Exercise instructions: Could you set down exactly the lines in the records below between the line holding "この会則を改正するときは総会" and the line holding "3. 選挙管理委員のもとで各", inclusive?

Source texts of formatted documents:
-*-
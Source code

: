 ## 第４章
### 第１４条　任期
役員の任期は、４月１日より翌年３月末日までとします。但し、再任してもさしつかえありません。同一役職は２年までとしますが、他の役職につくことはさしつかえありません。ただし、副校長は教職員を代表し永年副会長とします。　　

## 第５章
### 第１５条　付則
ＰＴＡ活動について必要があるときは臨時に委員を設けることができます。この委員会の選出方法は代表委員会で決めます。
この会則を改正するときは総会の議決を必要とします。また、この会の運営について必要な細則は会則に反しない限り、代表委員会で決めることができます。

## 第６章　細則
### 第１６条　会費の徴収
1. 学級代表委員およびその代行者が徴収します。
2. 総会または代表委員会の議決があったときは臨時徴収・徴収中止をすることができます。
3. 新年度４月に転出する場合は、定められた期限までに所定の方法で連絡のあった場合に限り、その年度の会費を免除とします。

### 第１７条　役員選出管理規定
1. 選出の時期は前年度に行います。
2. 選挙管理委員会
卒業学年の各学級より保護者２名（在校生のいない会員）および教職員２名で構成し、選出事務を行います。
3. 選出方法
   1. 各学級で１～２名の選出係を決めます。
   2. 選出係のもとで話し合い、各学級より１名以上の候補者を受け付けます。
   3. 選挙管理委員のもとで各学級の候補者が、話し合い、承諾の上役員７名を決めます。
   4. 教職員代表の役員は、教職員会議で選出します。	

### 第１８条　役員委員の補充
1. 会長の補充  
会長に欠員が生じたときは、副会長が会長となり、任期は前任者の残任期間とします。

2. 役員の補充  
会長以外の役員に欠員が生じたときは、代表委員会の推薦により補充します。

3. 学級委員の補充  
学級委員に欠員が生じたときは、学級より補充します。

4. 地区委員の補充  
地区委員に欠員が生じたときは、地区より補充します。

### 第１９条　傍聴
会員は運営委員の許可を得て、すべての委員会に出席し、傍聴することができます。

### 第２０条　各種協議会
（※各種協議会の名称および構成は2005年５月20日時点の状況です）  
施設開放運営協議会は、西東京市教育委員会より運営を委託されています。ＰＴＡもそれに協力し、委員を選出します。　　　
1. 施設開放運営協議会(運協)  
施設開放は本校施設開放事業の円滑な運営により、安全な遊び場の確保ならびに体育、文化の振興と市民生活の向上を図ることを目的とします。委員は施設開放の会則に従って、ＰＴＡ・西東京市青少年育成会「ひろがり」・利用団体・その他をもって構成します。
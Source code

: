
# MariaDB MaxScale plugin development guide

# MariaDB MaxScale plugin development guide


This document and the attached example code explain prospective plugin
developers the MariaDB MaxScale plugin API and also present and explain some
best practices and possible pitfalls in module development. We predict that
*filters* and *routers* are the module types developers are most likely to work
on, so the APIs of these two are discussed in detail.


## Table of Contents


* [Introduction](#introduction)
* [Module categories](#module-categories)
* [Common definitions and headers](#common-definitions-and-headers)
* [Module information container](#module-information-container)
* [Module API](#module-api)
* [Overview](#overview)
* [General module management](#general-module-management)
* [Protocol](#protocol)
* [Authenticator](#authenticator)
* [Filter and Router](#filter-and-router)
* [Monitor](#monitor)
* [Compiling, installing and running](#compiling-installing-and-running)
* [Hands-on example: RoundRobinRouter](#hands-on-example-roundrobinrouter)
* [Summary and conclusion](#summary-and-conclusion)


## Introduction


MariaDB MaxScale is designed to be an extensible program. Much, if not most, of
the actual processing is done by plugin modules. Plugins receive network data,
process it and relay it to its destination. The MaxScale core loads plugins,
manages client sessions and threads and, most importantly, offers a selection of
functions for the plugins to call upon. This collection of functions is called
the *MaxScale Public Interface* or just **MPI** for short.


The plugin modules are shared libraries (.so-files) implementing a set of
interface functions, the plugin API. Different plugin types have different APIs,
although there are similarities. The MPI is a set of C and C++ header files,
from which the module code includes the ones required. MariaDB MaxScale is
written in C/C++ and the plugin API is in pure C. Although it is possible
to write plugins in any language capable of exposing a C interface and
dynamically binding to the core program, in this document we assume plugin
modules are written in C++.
-*-
Exercise answer:
この会則を改正するときは総会の議決を必要とします。また、この会の運営について必要な細則は会則に反しない限り、代表委員会で決めることができます。

## 第６章　細則
### 第１６条　会費の徴収
1. 学級代表委員およびその代行者が徴収します。
2. 総会または代表委員会の議決があったときは臨時徴収・徴収中止をすることができます。
3. 新年度４月に転出する場合は、定められた期限までに所定の方法で連絡のあった場合に限り、その年度の会費を免除とします。

### 第１７条　役員選出管理規定
1. 選出の時期は前年度に行います。
2. 選挙管理委員会
卒業学年の各学級より保護者２名（在校生のいない会員）および教職員２名で構成し、選出事務を行います。
3. 選出方法
   1. 各学級で１～２名の選出係を決めます。
   2. 選出係のもとで話し合い、各学級より１名以上の候補者を受け付けます。
   3. 選挙管理委員のもとで各学級の候補者が、話し合い、承諾の上役員７名を決めます。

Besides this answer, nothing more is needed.